# Digital TV Antennas



## Fishalot (Aug 25, 2008)

I have a cottage up north that we have just used our televisions with the rabbit ear antennas in the past. Got the converter boxes but am looking to put up an outdoor Digital TV antenna. I know there are directional ones (you need a rotor with) and multidirectional ones. Anybody have any experience with one or the other, what worked, what didn't etc. Going to have to put one up here soon.


----------



## ih772 (Jan 28, 2003)

It all depends on how close the TV transmitters are to your cabin.


----------



## Fishalot (Aug 25, 2008)

ih772 said:


> It all depends on how close the TV transmitters are to your cabin.


According to antennaweb.org they vary from 14 to 31 miles away from my place for the channels I should be able to get.


----------



## bucko12pt (Dec 9, 2004)

From our camp in Kalkaska, we can get NBC, ABC and CBS, no FOX. We 
hooked up one of the convertor boxes and rabbit ears this weekend and get very clear reception on all channels, including FOX. 

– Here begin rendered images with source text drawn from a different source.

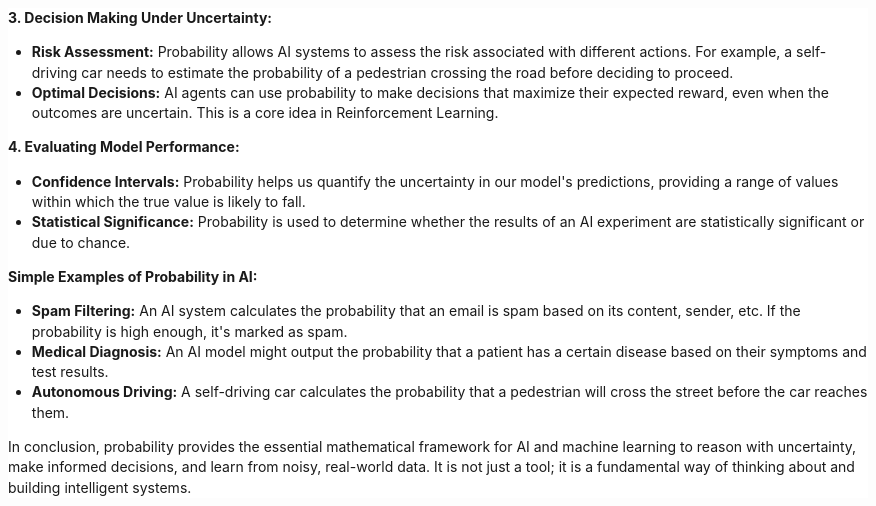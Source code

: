 **3. Decision Making Under Uncertainty:**

-   **Risk Assessment:** Probability allows AI systems to assess the risk associated with different actions. For example, a self-driving car needs to estimate the probability of a pedestrian crossing the road before deciding to proceed.
-   **Optimal Decisions:** AI agents can use probability to make decisions that maximize their expected reward, even when the outcomes are uncertain. This is a core idea in Reinforcement Learning.

**4. Evaluating Model Performance:**

-   **Confidence Intervals:** Probability helps us quantify the uncertainty in our model's predictions, providing a range of values within which the true value is likely to fall.
-   **Statistical Significance:** Probability is used to determine whether the results of an AI experiment are statistically significant or due to chance.

**Simple Examples of Probability in AI:**

-   **Spam Filtering:** An AI system calculates the probability that an email is spam based on its content, sender, etc. If the probability is high enough, it's marked as spam.
-   **Medical Diagnosis:** An AI model might output the probability that a patient has a certain disease based on their symptoms and test results.
-   **Autonomous Driving:** A self-driving car calculates the probability that a pedestrian will cross the street before the car reaches them.

In conclusion, probability provides the essential mathematical framework for AI and machine learning to reason with uncertainty, make informed decisions, and learn from noisy, real-world data. It is not just a tool; it is a fundamental way of thinking about and building intelligent systems.
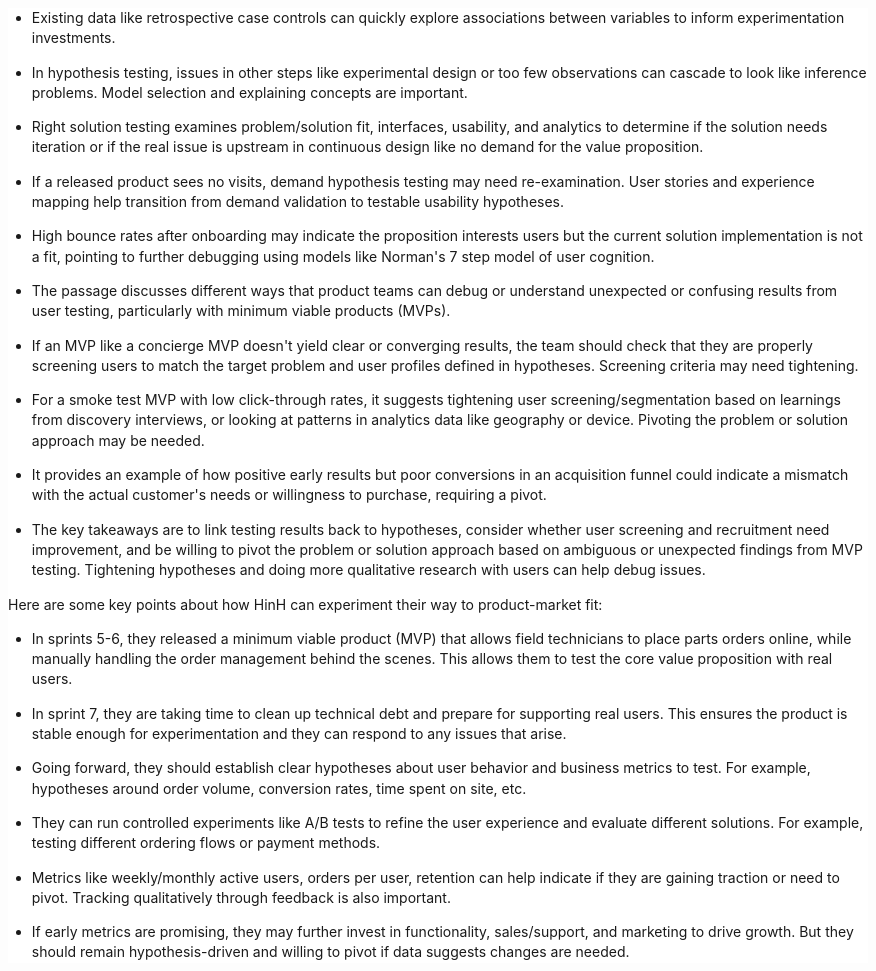 - Existing data like retrospective case controls can quickly explore associations between variables to inform experimentation investments. 

- In hypothesis testing, issues in other steps like experimental design or too few observations can cascade to look like inference problems. Model selection and explaining concepts are important.

- Right solution testing examines problem/solution fit, interfaces, usability, and analytics to determine if the solution needs iteration or if the real issue is upstream in continuous design like no demand for the value proposition. 

- If a released product sees no visits, demand hypothesis testing may need re-examination. User stories and experience mapping help transition from demand validation to testable usability hypotheses. 

- High bounce rates after onboarding may indicate the proposition interests users but the current solution implementation is not a fit, pointing to further debugging using models like Norman's 7 step model of user cognition.

 

- The passage discusses different ways that product teams can debug or understand unexpected or confusing results from user testing, particularly with minimum viable products (MVPs). 

- If an MVP like a concierge MVP doesn't yield clear or converging results, the team should check that they are properly screening users to match the target problem and user profiles defined in hypotheses. Screening criteria may need tightening.

- For a smoke test MVP with low click-through rates, it suggests tightening user screening/segmentation based on learnings from discovery interviews, or looking at patterns in analytics data like geography or device. Pivoting the problem or solution approach may be needed. 

- It provides an example of how positive early results but poor conversions in an acquisition funnel could indicate a mismatch with the actual customer's needs or willingness to purchase, requiring a pivot.

- The key takeaways are to link testing results back to hypotheses, consider whether user screening and recruitment need improvement, and be willing to pivot the problem or solution approach based on ambiguous or unexpected findings from MVP testing. Tightening hypotheses and doing more qualitative research with users can help debug issues.

 Here are some key points about how HinH can experiment their way to product-market fit:

- In sprints 5-6, they released a minimum viable product (MVP) that allows field technicians to place parts orders online, while manually handling the order management behind the scenes. This allows them to test the core value proposition with real users.

- In sprint 7, they are taking time to clean up technical debt and prepare for supporting real users. This ensures the product is stable enough for experimentation and they can respond to any issues that arise. 

- Going forward, they should establish clear hypotheses about user behavior and business metrics to test. For example, hypotheses around order volume, conversion rates, time spent on site, etc. 

- They can run controlled experiments like A/B tests to refine the user experience and evaluate different solutions. For example, testing different ordering flows or payment methods. 

- Metrics like weekly/monthly active users, orders per user, retention can help indicate if they are gaining traction or need to pivot. Tracking qualitatively through feedback is also important.

- If early metrics are promising, they may further invest in functionality, sales/support, and marketing to drive growth. But they should remain hypothesis-driven and willing to pivot if data suggests changes are needed.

I would try the convertor box first with digital rabbit ears before you spend the money on a big antenna. You will probably be spending money
for no reason with the big antenna because you probebly will only get 
3 or 4 channels anyway.

I was amazed the difference in hooking up the digital box from what we had.


----------



## Atchison (Feb 18, 2009)

I have one of the big rotating things on my cabin in Cadillac, works great, granted I already had the antenna and bought the rotating part when I got the digital box, can pick up 6-7 more channels and clarity is way improved!


----------



## tmanmi (Sep 20, 2005)

There is no such thing as a "Digital" or "HD" antenna, is all marketing. Some are better then others and I would first try rabbit ears. Channels in the 1-10 range are going to be vhf which are harder to pull in and most newer antennas are geared more toward picking up uhf channels. Probably the big antenna would be the old style that we grew up, providing you grew up in the 60's,70's or 80's, that has a rotor. With distance that you are from the transmitters should might have good luck with the rabbit ears. Here is a good place to check out antennas:http://www.winegarddirect.com/


----------



## The Nailer (Feb 7, 2000)

tmanmi said:


> There is no such thing as a "Digital" or "HD" antenna, is all marketing. Some are better then others and I would first try rabbit ears. Channels in the 1-10 range are going to be vhf which are harder to pull in and most newer antennas are geared more toward picking up uhf channels. Probably the big antenna would be the old style that we grew up, providing you grew up in the 60's,70's or 80's, that has a rotor. With distance that you are from the transmitters should might have good luck with the rabbit ears. Here is a good place to check out antennas:http://www.winegarddirect.com/


I am by no way an expert and I very well could be wrong, but it was my understanding that all digital signals are transmitted on the UHF side. If that is correct the antennas that are being sold as digital (at Best Buy and similar) tend to be larger than the old style traditional rotary antennas with a large VHF and a small UHF surface. So while they may not in the true sense of the word be a digital antenna they are better suited to receive a digital signal.


----------



## Fishalot (Aug 25, 2008)

Thanks for the input everyone. I'll hook up the rabbit ears and converter box first and see what that gives me before I jump into an outside antenna. tmanmi-Thanks for that website. It should answer a few questions for me also.


----------



## tmanmi (Sep 20, 2005)

The Nailer said:


> I am by no way an expert and I very well could be wrong, but it was my understanding that all digital signals are transmitted on the UHF side. If that is correct the antennas that are being sold as digital (at Best Buy and similar) tend to be larger than the old style traditional rotary antennas with a large VHF and a small UHF surface. So while they may not in the true sense of the word be a digital antenna they are better suited to receive a digital signal.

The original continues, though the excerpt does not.